Five cancer drugs, including the revolutionary breast-cancer treatment Herceptin, will be the first to be assessed under the new scheme, announced by ministers yesterday, and could be recommended for NHS use by June, up to a year ahead of present plans.

Ministers accepted yesterday a proposal from the National Institute for Health and Clinical Excellence (Nice), the Government's medicines watchdog, to speed up its work by cutting down the amount of evidence it reviews.

The first five drugs, all for cancer treatment, will be followed by a further eight cancer drugs and one cholesterol-lowering drug to be assessed in the New Year.

Jane Kennedy, a Health minister said: "This new guidance will benefit many thousands of patients ... and provide greater certainty about the provision of important new treatments."

The move is in response to growing protests about patients being denied urgently needed treatments because of the lengthy approval process.

Under the new system, drugs will be assessed in six months rather than the current 14 months and the process may begin before the drug is licensed so it can be approved for NHS use as little as eight weeks after obtaining a licence.

Andrew Dillon, chief executive of Nice, denied yesterday that shortening the process would reduce its robustness. Instead of requesting an independent academic review, Nice will in future rely on data submitted by the manufacturer which would be submitted to "rigorous" scrutiny.

"It will have all the principal characteristics of the current scheme but in a shortened timeline," he said.

The issue of the long wait for Nice assessments came to a head this summer after new evidence suggested Herceptin could halve the chances of breast cancer returning in one-third of women with the disease in its early stages. Nice had not planned to issue its verdict on the drug until 2007. Herceptin, which costs £20,000 for a year's treatment, is expected to be licensed next Spring.

NHS doctors are free to prescribe drugs that have not been licensed or approved by Nice but, in practice, primary care trusts are reluctant to pay for them.
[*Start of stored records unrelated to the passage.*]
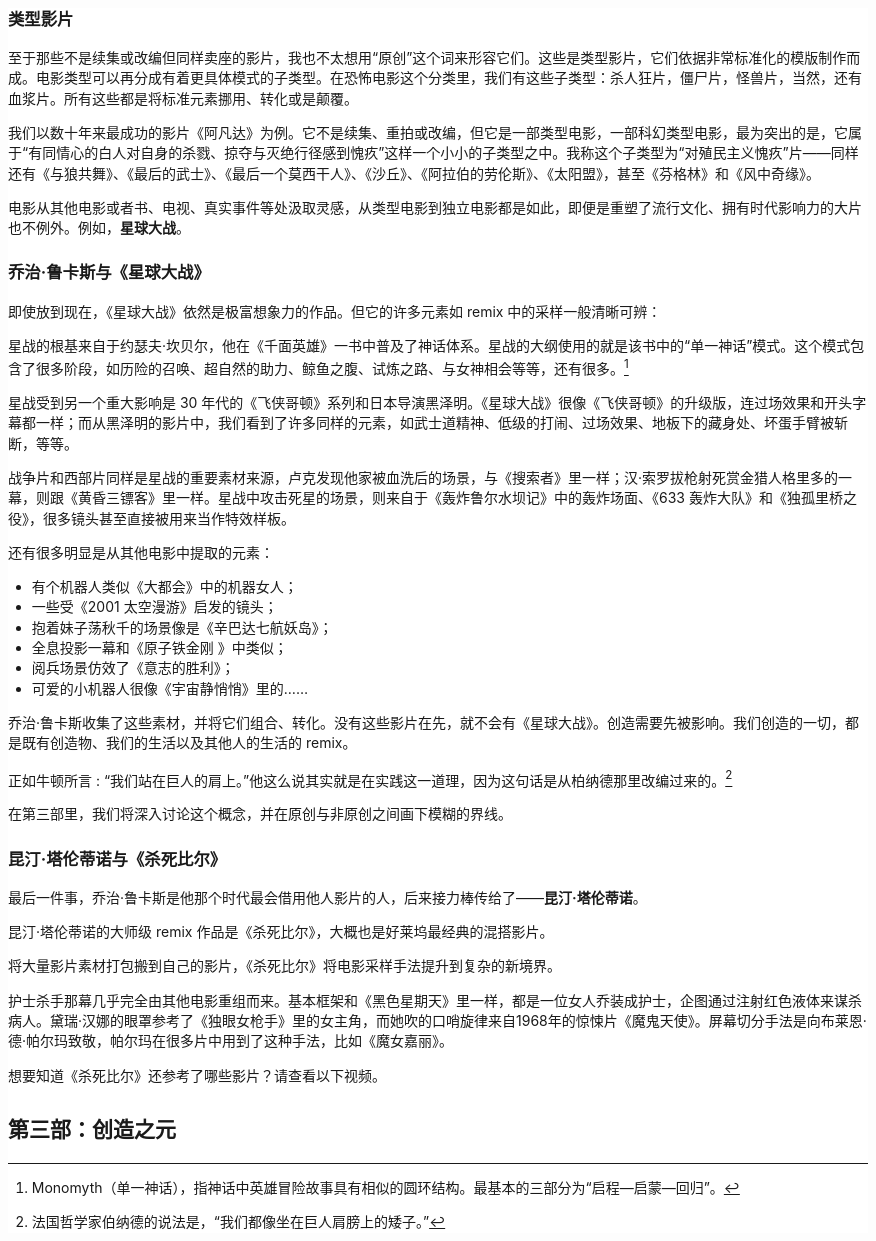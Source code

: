 ### 类型影片
至于那些不是续集或改编但同样卖座的影片，我也不太想用“原创”这个词来形容它们。这些是类型影片，它们依据非常标准化的模版制作而成。电影类型可以再分成有着更具体模式的子类型。在恐怖电影这个分类里，我们有这些子类型：杀人狂片，僵尸片，怪兽片，当然，还有血浆片。所有这些都是将标准元素挪用、转化或是颠覆。

我们以数十年来最成功的影片《阿凡达》为例。它不是续集、重拍或改编，但它是一部类型电影，一部科幻类型电影，最为突出的是，它属于“有同情心的白人对自身的杀戮、掠夺与灭绝行径感到愧疚”这样一个小小的子类型之中。我称这个子类型为“对殖民主义愧疚”片——同样还有《与狼共舞》、《最后的武士》、《最后一个莫西干人》、《沙丘》、《阿拉伯的劳伦斯》、《太阳盟》，甚至《芬格林》和《风中奇缘》。

电影从其他电影或者书、电视、真实事件等处汲取灵感，从类型电影到独立电影都是如此，即便是重塑了流行文化、拥有时代影响力的大片也不例外。例如，**星球大战**。

### 乔治·鲁卡斯与《星球大战》
即使放到现在，《星球大战》依然是极富想象力的作品。但它的许多元素如 remix 中的采样一般清晰可辨：

星战的根基来自于约瑟夫·坎贝尔，他在《千面英雄》一书中普及了神话体系。星战的大纲使用的就是该书中的“单一神话”模式。这个模式包含了很多阶段，如历险的召唤、超自然的助力、鲸鱼之腹、试炼之路、与女神相会等等，还有很多。[^2]

星战受到另一个重大影响是 30 年代的《飞侠哥顿》系列和日本导演黑泽明。《星球大战》很像《飞侠哥顿》的升级版，连过场效果和开头字幕都一样；而从黑泽明的影片中，我们看到了许多同样的元素，如武士道精神、低级的打闹、过场效果、地板下的藏身处、坏蛋手臂被斩断，等等。

战争片和西部片同样是星战的重要素材来源，卢克发现他家被血洗后的场景，与《搜索者》里一样；汉·索罗拔枪射死赏金猎人格里多的一幕，则跟《黄昏三镖客》里一样。星战中攻击死星的场景，则来自于《轰炸鲁尔水坝记》中的轰炸场面、《633 轰炸大队》和《独孤里桥之役》，很多镜头甚至直接被用来当作特效样板。

还有很多明显是从其他电影中提取的元素：

*   有个机器人类似《大都会》中的机器女人；
*   一些受《2001 太空漫游》启发的镜头；
*   抱着妹子荡秋千的场景像是《辛巴达七航妖岛》；
*   全息投影一幕和《原子铁金刚 》中类似；
*   阅兵场景仿效了《意志的胜利》；
*   可爱的小机器人很像《宇宙静悄悄》里的……

乔治·鲁卡斯收集了这些素材，并将它们组合、转化。没有这些影片在先，就不会有《星球大战》。创造需要先被影响。我们创造的一切，都是既有创造物、我们的生活以及其他人的生活的 remix。


正如牛顿所言 : “我们站在巨人的肩上。”他这么说其实就是在实践这一道理，因为这句话是从柏纳德那里改编过来的。[^3]

在第三部里，我们将深入讨论这个概念，并在原创与非原创之间画下模糊的界线。

### 昆汀·塔伦蒂诺与《杀死比尔》
最后一件事，乔治·鲁卡斯是他那个时代最会借用他人影片的人，后来接力棒传给了——**昆汀·塔伦蒂诺**。

昆汀·塔伦蒂诺的大师级 remix 作品是《杀死比尔》，大概也是好莱坞最经典的混搭影片。

将大量影片素材打包搬到自己的影片，《杀死比尔》将电影采样手法提升到复杂的新境界。

护士杀手那幕几乎完全由其他电影重组而来。基本框架和《黑色星期天》里一样，都是一位女人乔装成护士，企图通过注射红色液体来谋杀病人。黛瑞·汉娜的眼罩参考了《独眼女枪手》里的女主角，而她吹的口哨旋律来自1968年的惊悚片《魔鬼天使》。屏幕切分手法是向布莱恩·德·帕尔玛致敬，帕尔玛在很多片中用到了这种手法，比如《魔女嘉丽》。

想要知道《杀死比尔》还参考了哪些影片？请查看以下视频。
<div><object id="ssss" width="640" height="480" ><param name="allowScriptAccess" value="always" /><embed pluginspage="http://www.macromedia.com/go/getflashplayer" src="http://you.video.sina.com.cn/api/sinawebApi/outplayrefer.php/vid=74755807_1628893803_bhq1TyU7Bm7K+l1lHz2stqlF+6xCpv2xhGuyuVqsLA1RVQ+YJMXNb9oD5yzTCM9F5yoUEJU4cfkj0hUtbw/s.swf" type="application/x-shockwave-flash" name="ssss" allowFullScreen="true" allowScriptAccess="always" width="640" height="480"></embed></object></div>


## 第三部：创造之元


[^1]: Rapper's Delight 被认为是将 hip-hop 概念推向大众的第一首歌。
[^2]: Monomyth（单一神话），指神话中英雄冒险故事具有相似的圆环结构。最基本的三部分为“启程—启蒙—回归”。
[^3]: 法国哲学家伯纳德的说法是，“我们都像坐在巨人肩膀上的矮子。”
[^4]: LUCA是一个定义在逻辑上的生物，是现存所有生物的共同祖先。该术语来自于生命起源的问题中，使用反演法提出的假说。
[^5]: 模因（meme），亦称文化基因。出自理查·道金斯《自私的基因》一书。表示文化资讯传承时的单位，存在于个体的思想中，会进行自我繁衍从而在不同人的思想领域内传播。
Patricia Hewitt, the Health Secretary, ordered PCTs last week not to withhold Herceptin from women on grounds of cost.

Ms Kennedy said yesterday that where a woman and her doctor wanted the drug, the PCT "must consider it". She said no new funds would be allocated to PCTs to pay for the new drugs.

Health economists at the University of East Anglia said that in a typical PCT with 23 patients eligible for Herceptin, the treatment would cost £460,000, necessitating cuts elsewhere.

Joanne Rule, chief executive of CancerBacup said: "These proposals represent a bold reform package for the future but they don't solve the problem of the backlog of new cancer treatments currently held up at Nice. It is crucial that the Government make it clear that doctors can prescribe licensed cancer drugs now."

The Tory shadow Health Secretary, Andrew Lansley, said: "Inequalities exist in the provision of approved drugs because of the lack of PCT resources. Unless financial problems are resolved the benefits of life-saving drugs will be limited."